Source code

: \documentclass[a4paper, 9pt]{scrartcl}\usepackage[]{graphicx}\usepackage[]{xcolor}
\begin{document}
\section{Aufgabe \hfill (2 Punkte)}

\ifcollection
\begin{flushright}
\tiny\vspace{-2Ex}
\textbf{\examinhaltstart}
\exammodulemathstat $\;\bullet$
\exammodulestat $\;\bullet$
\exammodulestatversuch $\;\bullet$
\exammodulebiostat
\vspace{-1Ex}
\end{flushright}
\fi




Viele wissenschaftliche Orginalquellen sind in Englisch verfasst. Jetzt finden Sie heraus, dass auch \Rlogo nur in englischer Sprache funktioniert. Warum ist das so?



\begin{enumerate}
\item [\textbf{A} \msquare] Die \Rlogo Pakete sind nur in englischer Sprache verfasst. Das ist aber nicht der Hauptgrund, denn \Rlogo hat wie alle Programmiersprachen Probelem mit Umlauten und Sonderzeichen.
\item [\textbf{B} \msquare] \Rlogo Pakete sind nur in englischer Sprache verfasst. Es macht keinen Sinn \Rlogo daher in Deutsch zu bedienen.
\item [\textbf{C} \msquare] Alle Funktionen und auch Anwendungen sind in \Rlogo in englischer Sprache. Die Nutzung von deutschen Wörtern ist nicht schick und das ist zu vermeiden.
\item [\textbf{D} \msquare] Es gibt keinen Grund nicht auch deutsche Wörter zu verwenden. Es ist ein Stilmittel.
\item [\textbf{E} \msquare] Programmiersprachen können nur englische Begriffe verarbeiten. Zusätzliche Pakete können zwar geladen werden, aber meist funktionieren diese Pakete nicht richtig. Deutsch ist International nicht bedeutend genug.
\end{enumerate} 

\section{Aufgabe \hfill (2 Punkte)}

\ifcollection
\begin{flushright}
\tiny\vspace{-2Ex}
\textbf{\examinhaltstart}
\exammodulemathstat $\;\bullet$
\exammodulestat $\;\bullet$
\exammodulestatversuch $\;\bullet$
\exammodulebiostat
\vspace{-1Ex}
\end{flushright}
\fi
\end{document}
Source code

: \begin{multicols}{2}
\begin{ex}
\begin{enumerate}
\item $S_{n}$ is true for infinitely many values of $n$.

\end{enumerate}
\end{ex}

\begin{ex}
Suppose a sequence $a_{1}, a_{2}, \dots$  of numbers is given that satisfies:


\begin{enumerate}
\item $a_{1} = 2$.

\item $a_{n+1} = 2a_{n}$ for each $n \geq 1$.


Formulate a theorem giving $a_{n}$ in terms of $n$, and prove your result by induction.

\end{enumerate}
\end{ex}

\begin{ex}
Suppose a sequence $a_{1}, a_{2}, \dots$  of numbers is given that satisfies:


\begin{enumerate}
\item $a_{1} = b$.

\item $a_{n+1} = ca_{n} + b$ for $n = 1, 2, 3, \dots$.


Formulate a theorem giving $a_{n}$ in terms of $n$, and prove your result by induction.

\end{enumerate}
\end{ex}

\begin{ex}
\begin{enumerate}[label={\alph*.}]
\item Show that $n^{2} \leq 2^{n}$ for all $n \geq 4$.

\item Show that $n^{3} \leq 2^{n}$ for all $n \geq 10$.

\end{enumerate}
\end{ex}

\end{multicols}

ASSIGNMENT → All of the material must be given again without any change.

TASK SOLUTION →
Source code

: \documentclass[a4paper, 9pt]{scrartcl}\usepackage[]{graphicx}\usepackage[]{xcolor}
\begin{document}
\section{Aufgabe \hfill (2 Punkte)}

\ifcollection
\begin{flushright}
\tiny\vspace{-2Ex}
\textbf{\examinhaltstart}
\exammodulemathstat $\;\bullet$
\exammodulestat $\;\bullet$
\exammodulestatversuch $\;\bullet$
\exammodulebiostat
\vspace{-1Ex}
\end{flushright}
\fi




Viele wissenschaftliche Orginalquellen sind in Englisch verfasst. Jetzt finden Sie heraus, dass auch \Rlogo nur in englischer Sprache funktioniert. Warum ist das so?



\begin{enumerate}
\item [\textbf{A} \msquare] Die \Rlogo Pakete sind nur in englischer Sprache verfasst. Das ist aber nicht der Hauptgrund, denn \Rlogo hat wie alle Programmiersprachen Probelem mit Umlauten und Sonderzeichen.
\item [\textbf{B} \msquare] \Rlogo Pakete sind nur in englischer Sprache verfasst. Es macht keinen Sinn \Rlogo daher in Deutsch zu bedienen.
\item [\textbf{C} \msquare] Alle Funktionen und auch Anwendungen sind in \Rlogo in englischer Sprache. Die Nutzung von deutschen Wörtern ist nicht schick und das ist zu vermeiden.
\item [\textbf{D} \msquare] Es gibt keinen Grund nicht auch deutsche Wörter zu verwenden. Es ist ein Stilmittel.
\item [\textbf{E} \msquare] Programmiersprachen können nur englische Begriffe verarbeiten. Zusätzliche Pakete können zwar geladen werden, aber meist funktionieren diese Pakete nicht richtig. Deutsch ist International nicht bedeutend genug.
\end{enumerate} 

\section{Aufgabe \hfill (2 Punkte)}

\ifcollection
\begin{flushright}
\tiny\vspace{-2Ex}
\textbf{\examinhaltstart}
\exammodulemathstat $\;\bullet$
\exammodulestat $\;\bullet$
\exammodulestatversuch $\;\bullet$
\exammodulebiostat
\vspace{-1Ex}
\end{flushright}
\fi
\end{document}
Source code

: \begin{multicols}{2}
\begin{ex}
\begin{enumerate}
\item $S_{n}$ is true for infinitely many values of $n$.

\end{enumerate}
\end{ex}

\begin{ex}
Suppose a sequence $a_{1}, a_{2}, \dots$  of numbers is given that satisfies:


\begin{enumerate}
\item $a_{1} = 2$.

\item $a_{n+1} = 2a_{n}$ for each $n \geq 1$.


Formulate a theorem giving $a_{n}$ in terms of $n$, and prove your result by induction.

\end{enumerate}
\end{ex}

\begin{ex}
Suppose a sequence $a_{1}, a_{2}, \dots$  of numbers is given that satisfies:


\begin{enumerate}
\item $a_{1} = b$.

\item $a_{n+1} = ca_{n} + b$ for $n = 1, 2, 3, \dots$.


Formulate a theorem giving $a_{n}$ in terms of $n$, and prove your result by induction.

\end{enumerate}
\end{ex}

\begin{ex}
\begin{enumerate}[label={\alph*.}]
\item Show that $n^{2} \leq 2^{n}$ for all $n \geq 4$.

\item Show that $n^{3} \leq 2^{n}$ for all $n \geq 10$.

\end{enumerate}
\end{ex}

\end{multicols}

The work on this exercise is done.